WORK TO BE COMPLETED >> Repeat the stretch of entries below from the line with "## Prácticas recomendadas" through the line with "en la plantilla.". Include both ends and add nothing.

(Stored items from a collection)
══════

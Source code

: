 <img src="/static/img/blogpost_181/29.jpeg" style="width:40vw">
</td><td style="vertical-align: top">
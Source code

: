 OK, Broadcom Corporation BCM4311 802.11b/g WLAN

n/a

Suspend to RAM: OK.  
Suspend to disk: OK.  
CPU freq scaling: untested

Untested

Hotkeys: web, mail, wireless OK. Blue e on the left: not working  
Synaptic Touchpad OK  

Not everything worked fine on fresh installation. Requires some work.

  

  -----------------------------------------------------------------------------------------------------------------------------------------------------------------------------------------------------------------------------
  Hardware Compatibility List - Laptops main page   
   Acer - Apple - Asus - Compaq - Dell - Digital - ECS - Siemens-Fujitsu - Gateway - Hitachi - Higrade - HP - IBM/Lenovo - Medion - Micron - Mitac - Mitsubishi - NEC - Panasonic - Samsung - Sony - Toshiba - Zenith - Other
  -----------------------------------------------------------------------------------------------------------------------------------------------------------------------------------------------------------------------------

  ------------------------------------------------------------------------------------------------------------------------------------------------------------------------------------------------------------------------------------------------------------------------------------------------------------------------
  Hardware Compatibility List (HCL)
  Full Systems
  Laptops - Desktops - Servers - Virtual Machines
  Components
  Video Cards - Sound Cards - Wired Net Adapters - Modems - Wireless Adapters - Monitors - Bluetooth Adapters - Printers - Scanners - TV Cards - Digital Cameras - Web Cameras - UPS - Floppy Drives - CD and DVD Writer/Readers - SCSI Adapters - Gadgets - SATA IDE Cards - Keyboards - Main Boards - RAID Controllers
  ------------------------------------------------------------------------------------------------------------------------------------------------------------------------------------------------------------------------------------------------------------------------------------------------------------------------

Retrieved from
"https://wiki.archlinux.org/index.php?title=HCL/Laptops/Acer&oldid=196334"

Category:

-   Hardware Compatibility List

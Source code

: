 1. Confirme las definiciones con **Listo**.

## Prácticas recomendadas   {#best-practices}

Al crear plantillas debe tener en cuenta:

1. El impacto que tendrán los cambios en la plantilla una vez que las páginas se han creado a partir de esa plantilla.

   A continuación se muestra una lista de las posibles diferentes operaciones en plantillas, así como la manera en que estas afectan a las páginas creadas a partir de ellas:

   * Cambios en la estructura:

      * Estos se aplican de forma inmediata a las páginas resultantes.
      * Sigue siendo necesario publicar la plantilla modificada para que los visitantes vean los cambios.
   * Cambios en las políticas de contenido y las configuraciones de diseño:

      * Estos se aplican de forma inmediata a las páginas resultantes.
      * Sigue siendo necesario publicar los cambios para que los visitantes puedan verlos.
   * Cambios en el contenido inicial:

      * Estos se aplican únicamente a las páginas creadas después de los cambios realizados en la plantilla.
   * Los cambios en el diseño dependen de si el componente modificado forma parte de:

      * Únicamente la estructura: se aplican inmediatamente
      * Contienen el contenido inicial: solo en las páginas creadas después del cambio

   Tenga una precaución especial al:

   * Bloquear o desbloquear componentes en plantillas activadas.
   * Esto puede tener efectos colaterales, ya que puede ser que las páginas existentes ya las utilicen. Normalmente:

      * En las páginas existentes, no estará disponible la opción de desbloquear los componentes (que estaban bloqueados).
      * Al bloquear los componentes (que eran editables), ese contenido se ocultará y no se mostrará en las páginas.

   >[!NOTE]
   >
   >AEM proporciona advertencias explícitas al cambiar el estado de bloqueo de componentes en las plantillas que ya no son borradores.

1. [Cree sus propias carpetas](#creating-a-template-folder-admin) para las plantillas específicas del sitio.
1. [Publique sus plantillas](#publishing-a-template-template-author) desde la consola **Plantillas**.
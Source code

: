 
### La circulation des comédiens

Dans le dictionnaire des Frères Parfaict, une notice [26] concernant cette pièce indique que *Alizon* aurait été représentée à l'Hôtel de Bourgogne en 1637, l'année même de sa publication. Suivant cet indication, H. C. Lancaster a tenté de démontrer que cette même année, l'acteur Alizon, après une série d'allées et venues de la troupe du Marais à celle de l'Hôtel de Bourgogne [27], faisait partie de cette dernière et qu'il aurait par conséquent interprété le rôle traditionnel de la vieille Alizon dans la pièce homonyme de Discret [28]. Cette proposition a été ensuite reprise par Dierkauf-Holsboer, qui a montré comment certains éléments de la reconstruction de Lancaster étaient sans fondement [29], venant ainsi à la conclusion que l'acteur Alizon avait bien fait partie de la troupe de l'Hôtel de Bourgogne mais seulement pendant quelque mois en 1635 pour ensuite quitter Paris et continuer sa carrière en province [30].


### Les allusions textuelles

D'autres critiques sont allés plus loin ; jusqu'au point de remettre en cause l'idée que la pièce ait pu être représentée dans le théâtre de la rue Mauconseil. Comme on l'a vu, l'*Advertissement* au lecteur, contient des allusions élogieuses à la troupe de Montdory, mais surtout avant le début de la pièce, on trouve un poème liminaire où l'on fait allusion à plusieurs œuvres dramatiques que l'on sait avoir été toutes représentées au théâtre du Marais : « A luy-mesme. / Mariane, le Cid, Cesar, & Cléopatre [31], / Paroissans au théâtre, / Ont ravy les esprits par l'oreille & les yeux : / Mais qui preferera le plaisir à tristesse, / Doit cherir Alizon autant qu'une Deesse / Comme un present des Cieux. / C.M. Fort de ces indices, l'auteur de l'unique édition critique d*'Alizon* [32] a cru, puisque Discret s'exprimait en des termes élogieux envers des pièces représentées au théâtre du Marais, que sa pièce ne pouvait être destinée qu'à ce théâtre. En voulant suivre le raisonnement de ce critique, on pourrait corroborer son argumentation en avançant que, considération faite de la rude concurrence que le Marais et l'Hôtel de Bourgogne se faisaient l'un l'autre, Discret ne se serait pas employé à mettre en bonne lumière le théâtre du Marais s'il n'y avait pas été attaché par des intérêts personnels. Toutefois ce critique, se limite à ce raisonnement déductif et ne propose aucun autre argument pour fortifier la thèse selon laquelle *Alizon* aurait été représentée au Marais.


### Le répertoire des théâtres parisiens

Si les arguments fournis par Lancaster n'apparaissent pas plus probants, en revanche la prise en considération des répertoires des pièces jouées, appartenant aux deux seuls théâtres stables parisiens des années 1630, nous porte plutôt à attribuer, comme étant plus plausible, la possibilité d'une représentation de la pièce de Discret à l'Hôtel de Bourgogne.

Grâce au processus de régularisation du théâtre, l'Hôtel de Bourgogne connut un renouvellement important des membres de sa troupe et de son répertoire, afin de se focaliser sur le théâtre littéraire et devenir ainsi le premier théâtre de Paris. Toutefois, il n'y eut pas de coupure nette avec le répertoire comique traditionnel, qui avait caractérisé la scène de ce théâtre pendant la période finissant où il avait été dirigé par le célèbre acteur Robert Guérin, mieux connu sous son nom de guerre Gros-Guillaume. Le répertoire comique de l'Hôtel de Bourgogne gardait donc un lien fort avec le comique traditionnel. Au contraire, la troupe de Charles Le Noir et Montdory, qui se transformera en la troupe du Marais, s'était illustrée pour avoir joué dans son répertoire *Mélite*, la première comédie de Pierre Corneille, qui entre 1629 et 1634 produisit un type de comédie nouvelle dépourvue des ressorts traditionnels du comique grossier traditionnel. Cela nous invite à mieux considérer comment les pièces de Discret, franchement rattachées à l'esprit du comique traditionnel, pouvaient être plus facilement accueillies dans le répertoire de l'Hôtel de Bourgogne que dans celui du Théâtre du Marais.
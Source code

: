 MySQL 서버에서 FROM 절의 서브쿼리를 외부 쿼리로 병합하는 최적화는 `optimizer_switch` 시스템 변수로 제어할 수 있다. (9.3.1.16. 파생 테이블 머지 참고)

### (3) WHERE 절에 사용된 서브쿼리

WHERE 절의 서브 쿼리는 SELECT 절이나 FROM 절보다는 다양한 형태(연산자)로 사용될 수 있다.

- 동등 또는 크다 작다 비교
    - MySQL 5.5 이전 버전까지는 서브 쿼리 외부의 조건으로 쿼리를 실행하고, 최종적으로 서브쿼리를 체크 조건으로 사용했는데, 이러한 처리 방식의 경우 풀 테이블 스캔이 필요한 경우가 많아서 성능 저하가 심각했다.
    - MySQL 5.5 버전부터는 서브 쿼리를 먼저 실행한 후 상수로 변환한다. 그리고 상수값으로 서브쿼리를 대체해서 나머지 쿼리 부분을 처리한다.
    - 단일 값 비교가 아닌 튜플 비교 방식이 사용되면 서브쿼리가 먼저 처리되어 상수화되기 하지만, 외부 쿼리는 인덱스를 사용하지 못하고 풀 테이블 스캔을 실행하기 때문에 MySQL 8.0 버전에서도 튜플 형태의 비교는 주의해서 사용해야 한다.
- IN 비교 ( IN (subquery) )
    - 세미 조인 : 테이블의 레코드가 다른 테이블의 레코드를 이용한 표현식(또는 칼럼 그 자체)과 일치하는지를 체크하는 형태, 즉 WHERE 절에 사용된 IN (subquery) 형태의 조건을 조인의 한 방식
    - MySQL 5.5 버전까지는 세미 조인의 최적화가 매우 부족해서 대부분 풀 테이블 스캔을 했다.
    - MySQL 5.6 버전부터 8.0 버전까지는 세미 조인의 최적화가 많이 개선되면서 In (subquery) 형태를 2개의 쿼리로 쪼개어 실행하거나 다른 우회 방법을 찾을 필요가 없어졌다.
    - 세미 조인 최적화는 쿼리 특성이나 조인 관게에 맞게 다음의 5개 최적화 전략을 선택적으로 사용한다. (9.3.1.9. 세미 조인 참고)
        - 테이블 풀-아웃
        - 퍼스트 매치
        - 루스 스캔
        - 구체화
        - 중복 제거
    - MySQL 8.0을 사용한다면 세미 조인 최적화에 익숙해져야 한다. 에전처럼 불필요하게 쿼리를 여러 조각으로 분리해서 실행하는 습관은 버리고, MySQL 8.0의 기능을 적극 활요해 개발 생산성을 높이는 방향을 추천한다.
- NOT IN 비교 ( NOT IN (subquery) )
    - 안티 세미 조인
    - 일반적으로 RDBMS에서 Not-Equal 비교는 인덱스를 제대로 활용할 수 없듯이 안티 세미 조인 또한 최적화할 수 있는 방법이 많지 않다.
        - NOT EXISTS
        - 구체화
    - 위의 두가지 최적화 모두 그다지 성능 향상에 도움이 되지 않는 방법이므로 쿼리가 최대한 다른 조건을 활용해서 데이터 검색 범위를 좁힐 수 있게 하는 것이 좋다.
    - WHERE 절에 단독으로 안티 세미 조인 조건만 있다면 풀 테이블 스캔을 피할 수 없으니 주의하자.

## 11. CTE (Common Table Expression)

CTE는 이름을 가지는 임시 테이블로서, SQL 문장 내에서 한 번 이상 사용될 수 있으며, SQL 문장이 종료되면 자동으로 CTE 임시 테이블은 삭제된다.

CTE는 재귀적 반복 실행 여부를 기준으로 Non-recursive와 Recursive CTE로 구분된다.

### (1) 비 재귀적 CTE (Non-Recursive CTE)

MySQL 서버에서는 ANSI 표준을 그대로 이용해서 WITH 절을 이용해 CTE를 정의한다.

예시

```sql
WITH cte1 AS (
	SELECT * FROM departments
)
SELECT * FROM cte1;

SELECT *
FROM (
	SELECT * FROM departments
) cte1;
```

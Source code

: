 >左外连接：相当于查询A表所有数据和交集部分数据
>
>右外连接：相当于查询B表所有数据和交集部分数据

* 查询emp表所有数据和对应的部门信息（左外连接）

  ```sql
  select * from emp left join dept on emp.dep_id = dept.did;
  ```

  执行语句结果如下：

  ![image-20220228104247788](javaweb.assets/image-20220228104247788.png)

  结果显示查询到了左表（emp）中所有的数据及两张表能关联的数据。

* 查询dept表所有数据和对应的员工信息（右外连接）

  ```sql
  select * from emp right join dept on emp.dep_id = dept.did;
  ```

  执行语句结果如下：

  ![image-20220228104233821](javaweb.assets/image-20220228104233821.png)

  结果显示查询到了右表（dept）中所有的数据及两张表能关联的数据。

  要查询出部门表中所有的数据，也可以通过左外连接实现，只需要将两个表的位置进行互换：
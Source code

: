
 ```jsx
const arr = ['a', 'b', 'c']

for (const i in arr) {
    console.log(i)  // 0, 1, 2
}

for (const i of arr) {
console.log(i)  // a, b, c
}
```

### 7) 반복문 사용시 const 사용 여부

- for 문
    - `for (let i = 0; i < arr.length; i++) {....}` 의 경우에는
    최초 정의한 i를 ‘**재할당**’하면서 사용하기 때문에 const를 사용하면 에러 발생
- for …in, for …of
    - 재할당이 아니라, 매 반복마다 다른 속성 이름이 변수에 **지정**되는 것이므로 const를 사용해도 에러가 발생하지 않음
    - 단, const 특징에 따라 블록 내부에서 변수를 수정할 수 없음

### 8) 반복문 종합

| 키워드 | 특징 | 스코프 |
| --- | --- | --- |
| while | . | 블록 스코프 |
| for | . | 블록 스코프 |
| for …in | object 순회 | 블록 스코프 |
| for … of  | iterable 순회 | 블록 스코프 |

══════

WRITTEN RESPONSE >>
## Prácticas recomendadas   {#best-practices}

Al crear plantillas debe tener en cuenta:

1. El impacto que tendrán los cambios en la plantilla una vez que las páginas se han creado a partir de esa plantilla.

   A continuación se muestra una lista de las posibles diferentes operaciones en plantillas, así como la manera en que estas afectan a las páginas creadas a partir de ellas:

   * Cambios en la estructura:

      * Estos se aplican de forma inmediata a las páginas resultantes.
      * Sigue siendo necesario publicar la plantilla modificada para que los visitantes vean los cambios.
   * Cambios en las políticas de contenido y las configuraciones de diseño:

      * Estos se aplican de forma inmediata a las páginas resultantes.
      * Sigue siendo necesario publicar los cambios para que los visitantes puedan verlos.
   * Cambios en el contenido inicial:

      * Estos se aplican únicamente a las páginas creadas después de los cambios realizados en la plantilla.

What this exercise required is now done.